▶ [TASK STATEMENT] Of the lines below, report only those that contain "indices".
===== INFORMATION SHOWN
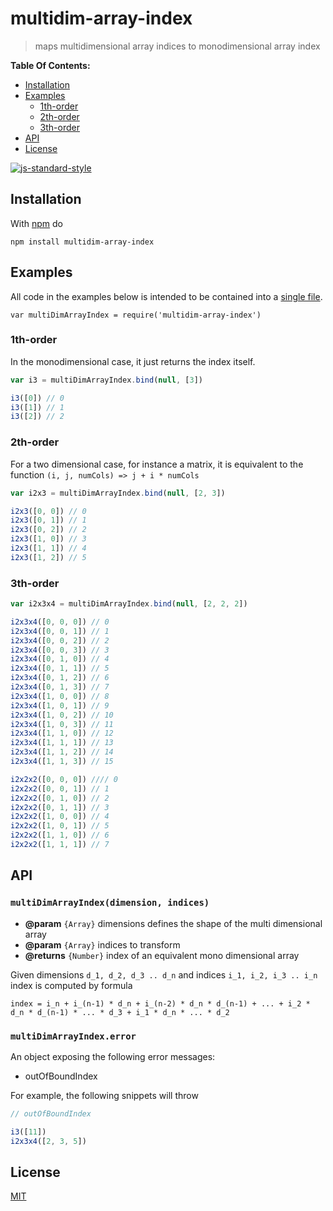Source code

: # multidim-array-index

> maps multidimensional array indices to monodimensional array index

**Table Of Contents:**

* [Installation](#installation)
* [Examples](#examples)
    - [1th-order](#1th-order)
    - [2th-order](#2th-order)
    - [3th-order](#3th-order)
* [API](#api)
* [License](#license)

[![js-standard-style](https://cdn.rawgit.com/feross/standard/master/badge.svg)](https://github.com/feross/standard)

## Installation

With [npm](https://www.npmjs.com/) do

```
npm install multidim-array-index
```

## Examples

All code in the examples below is intended to be contained into a [single file](https://github.com/fibo/multidim-array-index/blob/master/test.js).

```
var multiDimArrayIndex = require('multidim-array-index')
```

### 1th-order

In the monodimensional case, it just returns the index itself.

```javascript
var i3 = multiDimArrayIndex.bind(null, [3])

i3([0]) // 0
i3([1]) // 1
i3([2]) // 2
```

### 2th-order

For a two dimensional case, for instance a matrix, it is equivalent to the
function `(i, j, numCols) => j + i * numCols`

```javascript
var i2x3 = multiDimArrayIndex.bind(null, [2, 3])

i2x3([0, 0]) // 0
i2x3([0, 1]) // 1
i2x3([0, 2]) // 2
i2x3([1, 0]) // 3
i2x3([1, 1]) // 4
i2x3([1, 2]) // 5
```

### 3th-order

```javascript
var i2x3x4 = multiDimArrayIndex.bind(null, [2, 2, 2])

i2x3x4([0, 0, 0]) // 0
i2x3x4([0, 0, 1]) // 1
i2x3x4([0, 0, 2]) // 2
i2x3x4([0, 0, 3]) // 3
i2x3x4([0, 1, 0]) // 4
i2x3x4([0, 1, 1]) // 5
i2x3x4([0, 1, 2]) // 6
i2x3x4([0, 1, 3]) // 7
i2x3x4([1, 0, 0]) // 8
i2x3x4([1, 0, 1]) // 9
i2x3x4([1, 0, 2]) // 10
i2x3x4([1, 0, 3]) // 11
i2x3x4([1, 1, 0]) // 12
i2x3x4([1, 1, 1]) // 13
i2x3x4([1, 1, 2]) // 14
i2x3x4([1, 1, 3]) // 15

i2x2x2([0, 0, 0]) //// 0
i2x2x2([0, 0, 1]) // 1
i2x2x2([0, 1, 0]) // 2
i2x2x2([0, 1, 1]) // 3
i2x2x2([1, 0, 0]) // 4
i2x2x2([1, 0, 1]) // 5
i2x2x2([1, 1, 0]) // 6
i2x2x2([1, 1, 1]) // 7
```

## API

### `multiDimArrayIndex(dimension, indices)`

* **@param** `{Array}` dimensions defines the shape of the multi dimensional array
* **@param** `{Array}` indices to transform
* **@returns** `{Number}` index of an equivalent mono dimensional array

Given dimensions `d_1, d_2, d_3 .. d_n` and indices `i_1, i_2, i_3 .. i_n` index
is computed by formula

```
index = i_n + i_(n-1) * d_n + i_(n-2) * d_n * d_(n-1) + ... + i_2 * d_n * d_(n-1) * ... * d_3 + i_1 * d_n * ... * d_2
```

### `multiDimArrayIndex.error`

An object exposing the following error messages:

* outOfBoundIndex

For example, the following snippets will throw

```javascript
// outOfBoundIndex

i3([11])
i2x3x4([2, 3, 5])
```

## License

[MIT](http://g14n.info/mit-license/)

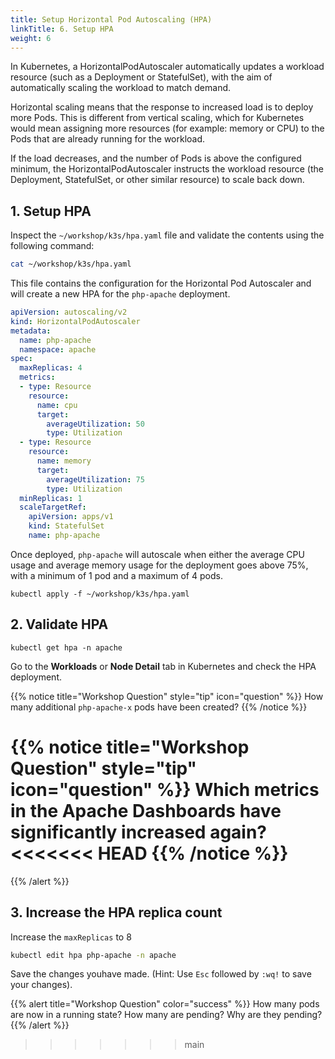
 ```yaml
---
title: Setup Horizontal Pod Autoscaling (HPA)
linkTitle: 6. Setup HPA
weight: 6
---
```


In Kubernetes, a HorizontalPodAutoscaler automatically updates a workload resource (such as a Deployment or StatefulSet), with the aim of automatically scaling the workload to match demand.

Horizontal scaling means that the response to increased load is to deploy more Pods. This is different from vertical scaling, which for Kubernetes would mean assigning more resources (for example: memory or CPU) to the Pods that are already running for the workload.

If the load decreases, and the number of Pods is above the configured minimum, the HorizontalPodAutoscaler instructs the workload resource (the Deployment, StatefulSet, or other similar resource) to scale back down.

## 1. Setup HPA

Inspect the `~/workshop/k3s/hpa.yaml` file and validate the contents using the following command:

``` bash
cat ~/workshop/k3s/hpa.yaml
```

This file contains the configuration for the Horizontal Pod Autoscaler and will create a new HPA for the `php-apache` deployment.

``` yaml
apiVersion: autoscaling/v2
kind: HorizontalPodAutoscaler
metadata:
  name: php-apache
  namespace: apache
spec:
  maxReplicas: 4
  metrics:
  - type: Resource
    resource:
      name: cpu
      target:
        averageUtilization: 50
        type: Utilization
  - type: Resource
    resource:
      name: memory
      target:
        averageUtilization: 75
        type: Utilization
  minReplicas: 1
  scaleTargetRef:
    apiVersion: apps/v1
    kind: StatefulSet
    name: php-apache
```

Once deployed, `php-apache` will autoscale when either the average CPU usage and average memory usage for the deployment goes above 75%, with a minimum of 1 pod and a maximum of 4 pods.

``` text
kubectl apply -f ~/workshop/k3s/hpa.yaml
```

## 2. Validate HPA

``` text
kubectl get hpa -n apache
```

Go to the **Workloads** or **Node Detail** tab in Kubernetes and check the HPA deployment.

{{% notice title="Workshop Question" style="tip" icon="question" %}}
How many additional `php-apache-x` pods have been created?
{{% /notice %}}

{{% notice title="Workshop Question" style="tip" icon="question" %}}
Which metrics in the Apache Dashboards have significantly increased again?
<<<<<<< HEAD
{{% /notice %}}
=======
{{% /alert %}}

## 3. Increase the HPA replica count

Increase the `maxReplicas` to 8

``` bash
kubectl edit hpa php-apache -n apache
```

Save the changes youhave made. (Hint: Use `Esc` followed by `:wq!` to save your changes).

{{% alert title="Workshop Question" color="success" %}}
How many pods are now in a running state? How many are pending? Why are they pending?
{{% /alert %}}
>>>>>>> main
==========
▶ [TASK RESULT]
> maps multidimensional array indices to monodimensional array index
### `multiDimArrayIndex(dimension, indices)`
* **@param** `{Array}` indices to transform
Given dimensions `d_1, d_2, d_3 .. d_n` and indices `i_1, i_2, i_3 .. i_n` index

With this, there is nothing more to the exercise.